Problem to work on. Exactly how many lines in the entries contain "angezogen"? Give that number alone.

--- Task material Enclosed Below ---

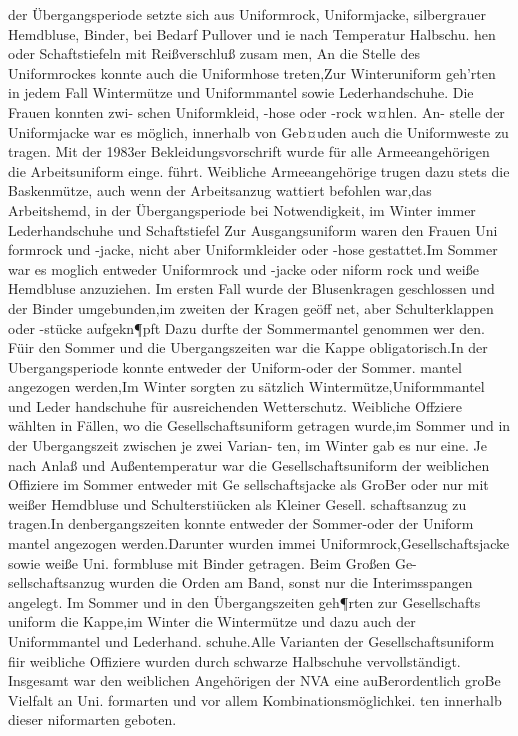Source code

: der Übergangsperiode setzte sich aus Uniformrock,
Uniformjacke, silbergrauer Hemdbluse, Binder, bei
Bedarf Pullover und ie nach Temperatur Halbschu.
hen oder Schaftstiefeln mit Reißverschluß zusam
men, An die Stelle des Uniformrockes konnte auch
die Uniformhose treten,Zur Winteruniform geh'rten in jedem Fall Wintermütze und Uniformmantel
sowie Lederhandschuhe. Die Frauen konnten zwi-
schen Uniformkleid, -hose oder -rock w¤hlen. An-
stelle der Uniformjacke war es möglich, innerhalb
von Geb¤uden auch die Uniformweste zu tragen.
Mit der 1983er Bekleidungsvorschrift wurde für
alle Armeeangehörigen die Arbeitsuniform einge.
führt. Weibliche Armeeangehörige trugen dazu
stets die Baskenmütze, auch wenn der Arbeitsanzug wattiert befohlen war,das Arbeitshemd, in der
Übergangsperiode bei Notwendigkeit, im Winter
immer Lederhandschuhe und Schaftstiefel
Zur Ausgangsuniform waren den Frauen Uni
formrock und -jacke, nicht aber Uniformkleider
oder -hose gestattet.Im Sommer war es moglich
entweder Uniformrock und -jacke oder niform
rock und weiße Hemdbluse anzuziehen. Im ersten
Fall wurde der Blusenkragen geschlossen und der
Binder umgebunden,im zweiten der Kragen geöff
net, aber Schulterklappen oder -stücke aufgekn¶pft
Dazu durfte der Sommermantel genommen wer
den. Füir den Sommer und die Ubergangszeiten war
die Kappe obligatorisch.In der Ubergangsperiode
konnte entweder der Uniform-oder der Sommer.
mantel angezogen werden,Im Winter sorgten zu
sätzlich Wintermütze,Uniformmantel und Leder
handschuhe für ausreichenden Wetterschutz.
Weibliche Offziere wählten in Fällen, wo die
Gesellschaftsuniform getragen wurde,im Sommer
und in der Ubergangszeit zwischen je zwei Varian-
ten, im Winter gab es nur eine. Je nach Anlaß und
Außentemperatur war die Gesellschaftsuniform der
weiblichen Offiziere im Sommer entweder mit Ge
sellschaftsjacke als GroBer oder nur mit weißer
Hemdbluse und Schulterstiücken als Kleiner Gesell.
schaftsanzug zu tragen.In denbergangszeiten
konnte entweder der Sommer-oder der Uniform
mantel angezogen werden.Darunter wurden immei
Uniformrock,Gesellschaftsjacke sowie weiße Uni.
formbluse mit Binder getragen. Beim Großen Ge-
sellschaftsanzug wurden die Orden am Band, sonst
nur die Interimsspangen angelegt. Im Sommer und
in den Übergangszeiten geh¶rten zur Gesellschafts
uniform die Kappe,im Winter die Wintermütze
und dazu auch der Uniformmantel und Lederhand.
schuhe.Alle Varianten der Gesellschaftsuniform
fiir weibliche Offiziere wurden durch schwarze
Halbschuhe vervollständigt.
Insgesamt war den weiblichen Angehörigen der
NVA eine auBerordentlich groBe Vielfalt an Uni.
formarten und vor allem Kombinationsmöglichkei.
ten innerhalb dieser niformarten geboten.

--- End of Enclosed Task material ---

Exercise solution. 2